Carousel

Make no mistake. The trend of reexamining Golden Age musicals without tapping many of the essential ingredients that made them great in the first place—grand orchestras, fully flanked choruses, lavish designs, unembarrassed exuberance—is simply a down-market repackaging gimmick. If an entire three-hour musical can be performed by a cast of ten, it’ll probably look like art. This penny-pinching fashion is at its worst when it purports to consider the dark underbelly of bright entertainments that have no underbelly to speak of—the tortured psychology of Nathan Detroit, anyone?—but it should make Carousel the exception that proves the rule. Long respected as Rodgers and Hammerstein’s most sophisticated score, Carousel is also the darkest subject matter the duo musicalized successfully.
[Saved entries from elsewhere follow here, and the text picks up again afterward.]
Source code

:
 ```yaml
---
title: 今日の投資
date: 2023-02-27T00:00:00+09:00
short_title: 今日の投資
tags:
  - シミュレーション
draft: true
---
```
The less-is-more, drab-is-fab treatment Newell and other contemporary directors have given musicals in recent years seems like a natural.
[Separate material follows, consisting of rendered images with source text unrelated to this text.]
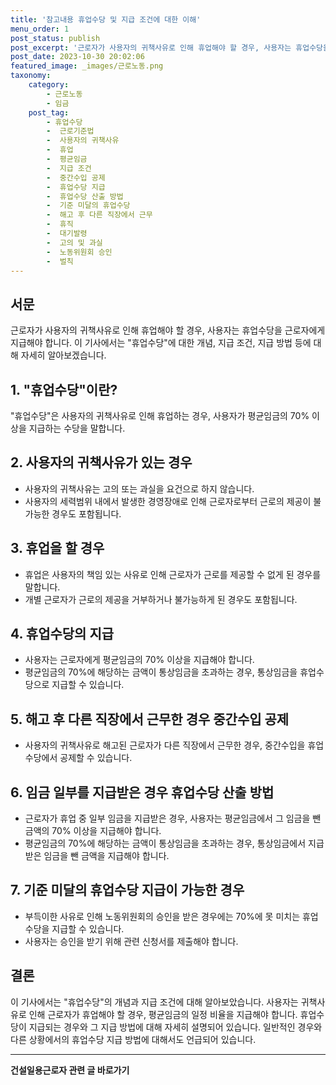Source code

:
 ```yaml
---
title: '참고내용 휴업수당 및 지급 조건에 대한 이해'
menu_order: 1
post_status: publish
post_excerpt: '근로자가 사용자의 귀책사유로 인해 휴업해야 할 경우, 사용자는 휴업수당을 근로자에게 지급해야 합니다. 이 기사에서는  휴업수당 에 대한 개념, 지급 조건, 지급 방법 등에 대해 자세히 알아보겠습니다.'
post_date: 2023-10-30 20:02:06
featured_image: _images/근로노동.png
taxonomy:
    category:
        - 근로노동
        - 임금
    post_tag:
        - 휴업수당
        -  근로기준법
        -  사용자의 귀책사유
        -  휴업
        -  평균임금
        -  지급 조건
        -  중간수입 공제
        -  휴업수당 지급
        -  휴업수당 산출 방법
        -  기준 미달의 휴업수당
        -  해고 후 다른 직장에서 근무
        -  휴직
        -  대기발령
        -  고의 및 과실
        -  노동위원회 승인
        -  벌칙
---
```



## 서문

근로자가 사용자의 귀책사유로 인해 휴업해야 할 경우, 사용자는 휴업수당을 근로자에게 지급해야 합니다. 이 기사에서는 "휴업수당"에 대한 개념, 지급 조건, 지급 방법 등에 대해 자세히 알아보겠습니다.

## 1. "휴업수당"이란?

"휴업수당"은 사용자의 귀책사유로 인해 휴업하는 경우, 사용자가 평균임금의 70% 이상을 지급하는 수당을 말합니다.

## 2. 사용자의 귀책사유가 있는 경우

- 사용자의 귀책사유는 고의 또는 과실을 요건으로 하지 않습니다.
- 사용자의 세력범위 내에서 발생한 경영장애로 인해 근로자로부터 근로의 제공이 불가능한 경우도 포함됩니다.

## 3. 휴업을 할 경우

- 휴업은 사용자의 책임 있는 사유로 인해 근로자가 근로를 제공할 수 없게 된 경우를 말합니다.
- 개별 근로자가 근로의 제공을 거부하거나 불가능하게 된 경우도 포함됩니다.

## 4. 휴업수당의 지급

- 사용자는 근로자에게 평균임금의 70% 이상을 지급해야 합니다.
- 평균임금의 70%에 해당하는 금액이 통상임금을 초과하는 경우, 통상임금을 휴업수당으로 지급할 수 있습니다.

## 5. 해고 후 다른 직장에서 근무한 경우 중간수입 공제

- 사용자의 귀책사유로 해고된 근로자가 다른 직장에서 근무한 경우, 중간수입을 휴업수당에서 공제할 수 있습니다.

## 6. 임금 일부를 지급받은 경우 휴업수당 산출 방법

- 근로자가 휴업 중 일부 임금을 지급받은 경우, 사용자는 평균임금에서 그 임금을 뺀 금액의 70% 이상을 지급해야 합니다.
- 평균임금의 70%에 해당하는 금액이 통상임금을 초과하는 경우, 통상임금에서 지급받은 임금을 뺀 금액을 지급해야 합니다.

## 7. 기준 미달의 휴업수당 지급이 가능한 경우

- 부득이한 사유로 인해 노동위원회의 승인을 받은 경우에는 70%에 못 미치는 휴업수당을 지급할 수 있습니다.
- 사용자는 승인을 받기 위해 관련 신청서를 제출해야 합니다.

## 결론

이 기사에서는 "휴업수당"의 개념과 지급 조건에 대해 알아보았습니다. 사용자는 귀책사유로 인해 근로자가 휴업해야 할 경우, 평균임금의 일정 비율을 지급해야 합니다. 휴업수당이 지급되는 경우와 그 지급 방법에 대해 자세히 설명되어 있습니다. 일반적인 경우와 다른 상황에서의 휴업수당 지급 방법에 대해서도 언급되어 있습니다.
<!-- wp:separator -->
<hr class="wp-block-separator has-alpha-channel-opacity"/>
<!-- /wp:separator -->

<!-- wp:group {"backgroundColor":"base","layout":{"type":"constrained"}} -->
<div class="wp-block-group has-base-background-color has-background"><!-- wp:paragraph {"align":"center","fontSize":"medium"} -->
<p class="has-text-align-center has-large-font-size"><strong>건설일용근로자 관련 글 바로가기</strong></p>
<!-- /wp:paragraph -->


<!-- wp:latest-posts
{"categories":[{"id":9606,"count":19,"description":"","link":"https://uknowlaw.com/category/%ea%b1%b4%ec%84%a4%ec%9d%bc%ec%9a%a9%ea%b7%bc%eb%a1%9c%ec%9e%90/","name":"건설일용근로자","slug":"건설일용근로자","taxonomy":"category","parent":0,"meta":[],"_links":{"self":[{"href":"https://uknowlaw.com/wp-json/wp/v2/categories/9606"}],"collection":[{"href":"https://uknowlaw.com/wp-json/wp/v2/categories"}],"about":[{"href":"https://uknowlaw.com/wp-json/wp/v2/taxonomies/category"}],"wp:post_type":[{"href":"https://uknowlaw.com/wp-json/wp/v2/posts?categories=9606"}],"curies":[{"name":"wp","href":"https://api.w.org/{rel}","templated":true}]}}],"postsToShow":100,"excerptLength":28,"postLayout":"grid","columns":2,"featuredImageAlign":"left","featuredImageSizeSlug":"large","fontSize":18px} /--></div>
<!-- /wp:group -->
Yet Newell’s work can still feel like that of an apologist; to our frustration, he mutes robust numbers lest a 21st-century audience be frightened away by them. That said, the unsentimental director still makes a significant dramatic impression. He never shies away from the show’s oft-neglected core, a story of badly judged romance among violent white-trash characters, which today wouldn’t be out of place on COPS. (A mature, haunted turn by Miller as a hard-luck Julie Jordan and Belton’s early-Brando take on Billy Bigelow go a long way.) Meanwhile, the revelation of this production is Doug Peck’s new orchestration, which preserves as much as it reduces for a modest chamber orchestra. Newell asks his actors to talk cerebrally through many key numbers, so for all those gorgeous songs, only Lindley’s emotionally pinched, fiercely tenored Mr. Snow and Jackson’s beautifully cathartic Cousin Nettie actually get to sing them. Still, they’re doozies.